0	Hi All I have gone through the packet-tcp.c but I am not sure which section deals with extracting the url if it exists in the tcp packets. I have my whole payload packet but I need this specific function. url dissector tcp asked 12 Aug '13, 06:09 newbie14 26●3●3●8 accept rate: 0%

3 Answers:

All I have gone through the packet-tcp.c but I am not sure which section deals with extracting the url

there are no URLs in TCP itself. URLs are a concept of HTTP. You need to look in packet-http.c

UPDATE

I am capturing the packets via pf_ring. So in my case I am interested for fly-by analysis and later store into database.

O.K. in that case, Wireshark is kind of 'overkill' for you. Please have a look at the following tools (and their code): ngrep, xplico, tcpextract, etc.

http://ngrep.sourceforge.net/
http://www.xplico.org/
https://pypi.python.org/pypi/tcpextract

Regards
Kurt

answered 12 Aug '13, 06:10

Kurt Knochner ♦
24.8k●10●39●237
accept rate: 15%

edited 13 Aug '13, 04:38

I am lost here. So say I got a tcp packet how to decide if it will have url or not ? I will go through packet-http.c where to start ? Where does each of this packet-*** starts from ? Sorry I am very new.

(12 Aug '13, 06:13) newbie14

Take a look at the function basic_request_dissector() and what is called therein.

BTW: Why do you need 'that specific function'? Maybe there is a better solution to your problem.

So say I got a tcp packet how to decide if it will have url or not

within your own Wireshark dissector or in general?

(12 Aug '13, 06:17) Kurt Knochner ♦

I have capture packets using another tool. So I want to read the url in those packets where I have the whole payload. So what is your best suggestion? I know there available solution so no point to re invent the wheel. I have seen the basic_request_dissector() but I am not too sure with the parameters passed into it.

(12 Aug '13, 08:22) newbie14

I have capture packets using another tool.

Do you have those packets in a pcap file or are you interested in a fly-by analysis?

If it is a pcap file, you can still run tshark and print the payload of the packets, then use some perl/python scripts to search for URLs in the output with regular expressions.

(12 Aug '13, 14:21) Kurt Knochner ♦

@I am capturing the packets via pf_ring. So its all in hex format. So in my case I am interested for fly-by analysis and later store into database. The issue I can get all the ip layer details but the tool does not do further then. So I need to dissect further layers by myself based on the layer types. Any idea? Everything I prefer to be in C as the capture engine is all in C too.

(12 Aug '13, 19:34) newbie14

So say I got a tcp packet how to decide if it will have url or not ?

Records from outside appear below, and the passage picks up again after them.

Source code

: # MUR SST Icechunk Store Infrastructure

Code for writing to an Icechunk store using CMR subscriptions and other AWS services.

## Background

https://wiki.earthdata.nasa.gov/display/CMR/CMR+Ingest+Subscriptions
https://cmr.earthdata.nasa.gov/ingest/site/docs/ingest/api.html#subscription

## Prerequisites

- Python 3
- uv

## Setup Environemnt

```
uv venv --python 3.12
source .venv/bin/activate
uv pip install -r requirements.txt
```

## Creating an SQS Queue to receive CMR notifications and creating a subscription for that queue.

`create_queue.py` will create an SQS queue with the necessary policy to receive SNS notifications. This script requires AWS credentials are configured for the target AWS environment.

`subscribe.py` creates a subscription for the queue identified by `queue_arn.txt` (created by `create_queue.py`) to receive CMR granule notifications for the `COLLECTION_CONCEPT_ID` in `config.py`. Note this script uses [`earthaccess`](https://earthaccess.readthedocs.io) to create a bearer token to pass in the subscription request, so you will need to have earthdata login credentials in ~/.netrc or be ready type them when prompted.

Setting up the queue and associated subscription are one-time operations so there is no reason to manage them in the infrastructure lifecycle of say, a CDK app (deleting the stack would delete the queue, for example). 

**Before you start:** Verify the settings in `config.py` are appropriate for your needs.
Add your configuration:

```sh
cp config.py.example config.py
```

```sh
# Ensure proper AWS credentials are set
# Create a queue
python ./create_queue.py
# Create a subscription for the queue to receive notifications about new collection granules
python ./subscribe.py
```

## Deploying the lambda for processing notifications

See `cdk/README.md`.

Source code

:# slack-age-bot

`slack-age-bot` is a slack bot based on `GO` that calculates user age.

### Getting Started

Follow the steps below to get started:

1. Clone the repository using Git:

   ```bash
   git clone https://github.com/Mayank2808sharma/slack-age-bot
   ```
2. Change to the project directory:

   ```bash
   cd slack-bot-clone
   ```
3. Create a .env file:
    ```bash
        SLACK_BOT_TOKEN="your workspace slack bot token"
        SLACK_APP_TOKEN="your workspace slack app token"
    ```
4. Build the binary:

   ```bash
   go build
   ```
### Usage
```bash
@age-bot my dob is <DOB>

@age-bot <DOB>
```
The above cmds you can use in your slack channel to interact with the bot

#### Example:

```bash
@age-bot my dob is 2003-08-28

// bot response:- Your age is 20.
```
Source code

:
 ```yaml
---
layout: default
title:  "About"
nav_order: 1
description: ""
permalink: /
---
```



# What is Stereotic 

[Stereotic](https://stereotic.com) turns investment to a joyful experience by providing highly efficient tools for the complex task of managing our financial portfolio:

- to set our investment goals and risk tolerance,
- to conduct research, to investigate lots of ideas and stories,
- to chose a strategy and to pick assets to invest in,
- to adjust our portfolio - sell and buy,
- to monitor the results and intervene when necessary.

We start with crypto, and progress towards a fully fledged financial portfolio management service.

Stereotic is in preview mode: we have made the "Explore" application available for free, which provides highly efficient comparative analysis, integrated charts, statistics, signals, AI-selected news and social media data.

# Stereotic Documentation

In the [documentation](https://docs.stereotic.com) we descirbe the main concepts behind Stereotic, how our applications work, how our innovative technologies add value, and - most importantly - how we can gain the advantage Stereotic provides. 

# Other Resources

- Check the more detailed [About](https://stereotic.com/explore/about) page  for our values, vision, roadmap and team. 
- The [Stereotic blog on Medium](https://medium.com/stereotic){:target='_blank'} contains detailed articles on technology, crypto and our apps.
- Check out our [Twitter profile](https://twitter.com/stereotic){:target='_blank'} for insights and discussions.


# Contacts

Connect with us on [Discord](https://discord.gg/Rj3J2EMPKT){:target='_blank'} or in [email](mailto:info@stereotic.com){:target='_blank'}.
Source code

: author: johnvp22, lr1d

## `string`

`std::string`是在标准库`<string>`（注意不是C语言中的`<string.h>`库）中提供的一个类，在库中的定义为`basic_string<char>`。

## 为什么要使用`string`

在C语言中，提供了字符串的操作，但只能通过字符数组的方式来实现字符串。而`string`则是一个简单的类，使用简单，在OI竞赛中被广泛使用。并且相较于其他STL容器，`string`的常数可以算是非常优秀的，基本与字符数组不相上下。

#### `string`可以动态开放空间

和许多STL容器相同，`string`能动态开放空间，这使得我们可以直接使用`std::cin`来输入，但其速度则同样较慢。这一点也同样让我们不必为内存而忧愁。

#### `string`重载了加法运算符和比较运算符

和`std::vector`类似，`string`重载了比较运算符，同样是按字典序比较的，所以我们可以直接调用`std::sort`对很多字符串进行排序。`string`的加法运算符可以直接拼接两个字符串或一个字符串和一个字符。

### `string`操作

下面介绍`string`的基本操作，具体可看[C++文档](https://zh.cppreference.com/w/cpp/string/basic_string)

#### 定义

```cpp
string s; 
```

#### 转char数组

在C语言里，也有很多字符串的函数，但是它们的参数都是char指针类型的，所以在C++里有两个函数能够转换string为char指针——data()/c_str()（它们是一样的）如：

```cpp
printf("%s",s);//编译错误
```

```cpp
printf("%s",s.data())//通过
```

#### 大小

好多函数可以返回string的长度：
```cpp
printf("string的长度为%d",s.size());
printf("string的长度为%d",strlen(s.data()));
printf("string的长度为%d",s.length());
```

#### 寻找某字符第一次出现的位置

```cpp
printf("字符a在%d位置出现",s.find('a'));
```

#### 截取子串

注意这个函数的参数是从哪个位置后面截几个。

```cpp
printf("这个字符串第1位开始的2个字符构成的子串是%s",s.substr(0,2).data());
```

You first decide whether it's traffic for a protocol such as HTTP that has URLs; if not, it doesn't have a URL. Wireshark decides whether traffic is HTTP based on the TCP port it's going to or from; ports such as 80 and 8080 are assumed to be HTTP.

Then you have to parse the HTTP data to see whether it contains an HTTP request or response and, if it does, extract the request URL from requests and other URLs from responses (e.g., a 301 Moved Permanently response has the URL to which the item has moved).

(12 Aug '13, 20:08) Guy Harris ♦♦

@GuyHarris ok I have capture the source and destination port. So say now I have either way is 80 then I move to next level. With this port I know it will be http traffic right. So now I need help is on parsing the payloaad to capture the url. Thank you for your insights.

(12 Aug '13, 20:56) newbie14

see the UPDATE in my answer

(13 Aug '13, 04:26) Kurt Knochner ♦

@Kurt thank you for the link let me go through them. I think the second links looks good.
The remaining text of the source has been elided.